The Great Barrier Reef is Australia’s best-known natural wonder – a vast string of coral shallows off Queensland’s Pacific coast, running 1,600 miles from Cairns to Brisbane. The mind-boggling expanse is matched by magnificent marine life and stupendous coral gardens, as well as beautiful beaches and low-key resorts.
Its fragile ecosystem is threatened by man and by climate change, which partly explains why David Attenborough chose to return to it in his latest series. The reef has suffered coral bleaching, infestations from crown-of-thorns starfish and damage from pollutants.
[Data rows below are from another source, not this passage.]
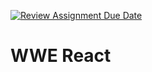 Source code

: [![Review Assignment Due Date](https://classroom.github.com/assets/deadline-readme-button-24ddc0f5d75046c5622901739e7c5dd533143b0c8e959d652212380cedb1ea36.svg)](https://classroom.github.com/a/kWRywQC4)
# WWE React

<!-- TODO: What do you think about React so far? What make sense? What connections are there to the JS fundamentals that you have learned prior to this? Reflect and personalize this! -->
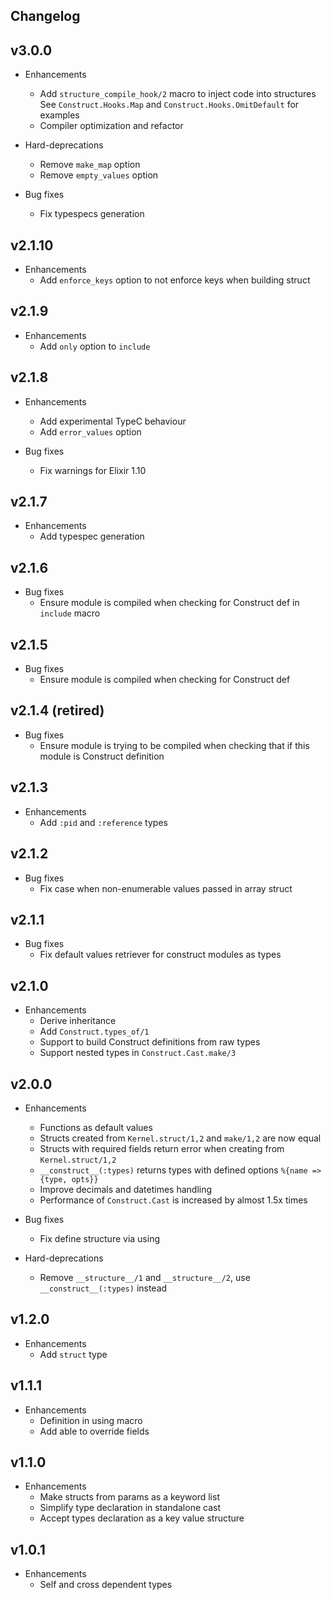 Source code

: ## Changelog

## v3.0.0

* Enhancements
  * Add `structure_compile_hook/2` macro to inject code into structures
    See `Construct.Hooks.Map` and `Construct.Hooks.OmitDefault` for examples
  * Compiler optimization and refactor

* Hard-deprecations
  * Remove `make_map` option
  * Remove `empty_values` option

* Bug fixes
  * Fix typespecs generation

## v2.1.10

* Enhancements
  * Add `enforce_keys` option to not enforce keys when building struct

## v2.1.9

* Enhancements
  * Add `only` option to `include`

## v2.1.8

* Enhancements
  * Add experimental TypeC behaviour
  * Add `error_values` option

* Bug fixes
  * Fix warnings for Elixir 1.10

## v2.1.7

* Enhancements
  * Add typespec generation

## v2.1.6

* Bug fixes
  * Ensure module is compiled when checking for Construct def in `include` macro

## v2.1.5

* Bug fixes
  * Ensure module is compiled when checking for Construct def

## v2.1.4 (retired)

* Bug fixes
  * Ensure module is trying to be compiled when checking that if this module is Construct definition

## v2.1.3

* Enhancements
  * Add `:pid` and `:reference` types

## v2.1.2

* Bug fixes
  * Fix case when non-enumerable values passed in array struct

## v2.1.1

* Bug fixes
  * Fix default values retriever for construct modules as types

## v2.1.0

* Enhancements
  * Derive inheritance
  * Add `Construct.types_of/1`
  * Support to build Construct definitions from raw types
  * Support nested types in `Construct.Cast.make/3`

## v2.0.0

* Enhancements
  * Functions as default values
  * Structs created from `Kernel.struct/1,2` and `make/1,2` are now equal
  * Structs with required fields return error when creating from `Kernel.struct/1,2`
  * `__construct__(:types)` returns types with defined options `%{name => {type, opts}}`
  * Improve decimals and datetimes handling
  * Performance of `Construct.Cast` is increased by almost 1.5x times

* Bug fixes
  * Fix define structure via using

* Hard-deprecations
  * Remove `__structure__/1` and `__structure__/2`, use `__construct__(:types)` instead

## v1.2.0

* Enhancements
  * Add `struct` type

## v1.1.1

* Enhancements
  * Definition in using macro
  * Add able to override fields

## v1.1.0

* Enhancements
  * Make structs from params as a keyword list
  * Simplify type declaration in standalone cast
  * Accept types declaration as a key value structure

## v1.0.1

* Enhancements
  * Self and cross dependent types
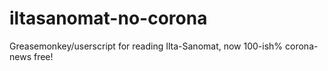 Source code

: # iltasanomat-no-corona
Greasemonkey/userscript for reading Ilta-Sanomat, now 100-ish% corona-news free!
Tourism to the region began in the 1930s when a few groups were escorted out from Cairns for “turtle riding”. Today, rigid guidelines ensure that tourists keep their distance but, since Attenborough made his first trip for his BBC series Zoo Quest in 1957, the boom in long-haul travel, fast sailing vessels and the proliferation of helicopters and light aircraft have seen visitor numbers soar to two million annually.
Top 10 Great Barrier Reef resorts
The Great Barrier Reef is made up of thousands of reefs that form a narrow loop that’s about the length of Italy. Choosing where to stay is the tricky part, but the reef comes to within ten miles of shore in the north, before veering up to 100 miles out to sea further south. Fast boats and helicopters mean getting out to the coral is easy enough from gateway towns Cairns and Port Douglas in the north, Townsville and Airlie Beach in the middle, and Gladstone in the south.
On my first trip in 2012, I took the 30-minute helicopter journey to the resort of Heron Island from Gladstone airport, 287 miles north of Brisbane. It’s a wooded 40-acre island, with 109 rooms connected by sandy paths. There’s super snorkelling and diving, and semi-submersibles run here. It feels like a Disney ride, but the sharks, turtles, and coloured fish are real enough – as are the excited shrieks from children spying orange and white clown fish, as though they’ve just found Nemo.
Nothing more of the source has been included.